Thumb metacarpophalangeal ulnar collateral ligament injuries: a biomechanical simulation study of four static reconstructions.
Academic Article
Overview
abstract
PURPOSE: To determine the optimal tunnel placement positions for tendon graft reconstruction of chronic thumb metacarpophalangeal (MCP) ulnar collateral ligament injuries that would stabilize the joint while maintaining motion. METHODS: Four commonly used tunnel placement methods were simulated on a cadaveric model using fresh-frozen thumbs and a suture/screw construct. The methods were as follows: (1) triangular configuration with apex proximal, (2) triangular configuration with apex distal, (3) cruciate configuration, and (4) parallel configuration. Stability was tested by valgus loading at 0 degrees and 30 degrees , and range of motion was tested by loading the thumb tendons.
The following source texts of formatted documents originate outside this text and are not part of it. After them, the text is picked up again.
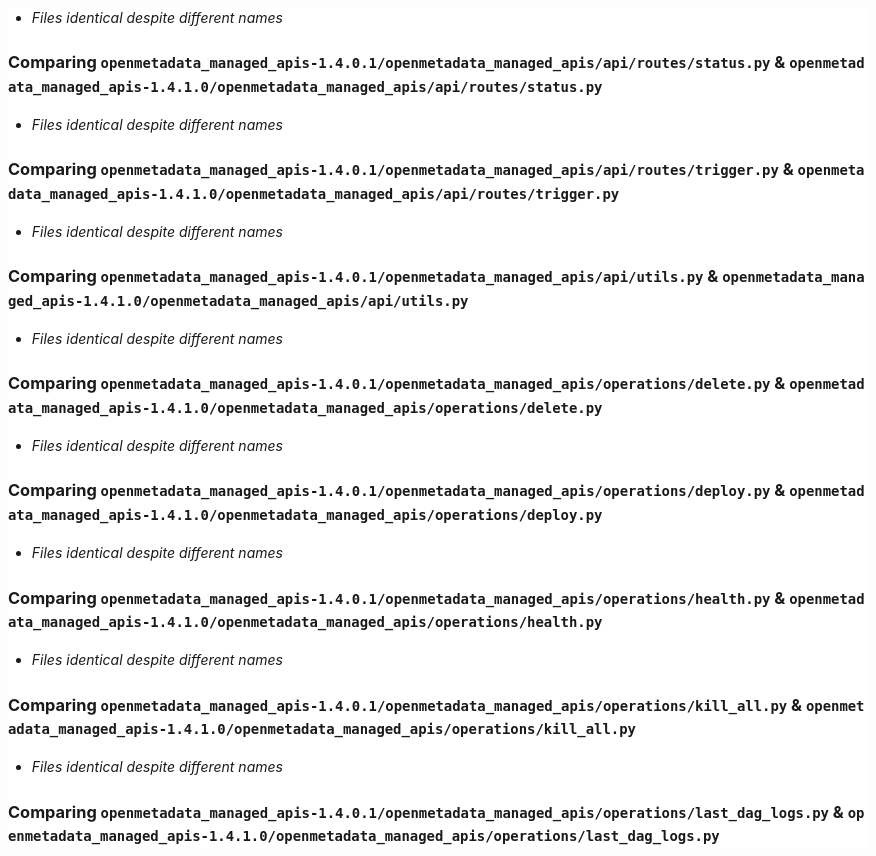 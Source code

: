  * *Files identical despite different names*

### Comparing `openmetadata_managed_apis-1.4.0.1/openmetadata_managed_apis/api/routes/status.py` & `openmetadata_managed_apis-1.4.1.0/openmetadata_managed_apis/api/routes/status.py`

 * *Files identical despite different names*

### Comparing `openmetadata_managed_apis-1.4.0.1/openmetadata_managed_apis/api/routes/trigger.py` & `openmetadata_managed_apis-1.4.1.0/openmetadata_managed_apis/api/routes/trigger.py`

 * *Files identical despite different names*

### Comparing `openmetadata_managed_apis-1.4.0.1/openmetadata_managed_apis/api/utils.py` & `openmetadata_managed_apis-1.4.1.0/openmetadata_managed_apis/api/utils.py`

 * *Files identical despite different names*

### Comparing `openmetadata_managed_apis-1.4.0.1/openmetadata_managed_apis/operations/delete.py` & `openmetadata_managed_apis-1.4.1.0/openmetadata_managed_apis/operations/delete.py`

 * *Files identical despite different names*

### Comparing `openmetadata_managed_apis-1.4.0.1/openmetadata_managed_apis/operations/deploy.py` & `openmetadata_managed_apis-1.4.1.0/openmetadata_managed_apis/operations/deploy.py`

 * *Files identical despite different names*

### Comparing `openmetadata_managed_apis-1.4.0.1/openmetadata_managed_apis/operations/health.py` & `openmetadata_managed_apis-1.4.1.0/openmetadata_managed_apis/operations/health.py`

 * *Files identical despite different names*

### Comparing `openmetadata_managed_apis-1.4.0.1/openmetadata_managed_apis/operations/kill_all.py` & `openmetadata_managed_apis-1.4.1.0/openmetadata_managed_apis/operations/kill_all.py`

 * *Files identical despite different names*

### Comparing `openmetadata_managed_apis-1.4.0.1/openmetadata_managed_apis/operations/last_dag_logs.py` & `openmetadata_managed_apis-1.4.1.0/openmetadata_managed_apis/operations/last_dag_logs.py`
Statistical analysis was performed by 1-way analysis of variance testing. RESULTS: Valgus load stability testing at 0 degrees and 30 degrees showed that all 4 reconstruction methods stabilized the MCP joint compared with the fully sectioned state. The amount of stability achieved was not significantly different between the 4 methods. Only the reconstruction method, however, with a triangular configuration with the apex proximal restored flexion/extension range of motion not significantly different from the intact state. The other 3 methods resulted in significantly decreased range of motion. CONCLUSIONS: The reconstruction tunnel positioning of triangular configuration with apex proximal stabilizes the thumb MCP joint while maintaining flexion/extension range of motion. We recommend this configuration for chronic MCP joint injuries in which the native ulnar collateral ligament is inadequate and tendon graft reconstruction is performed.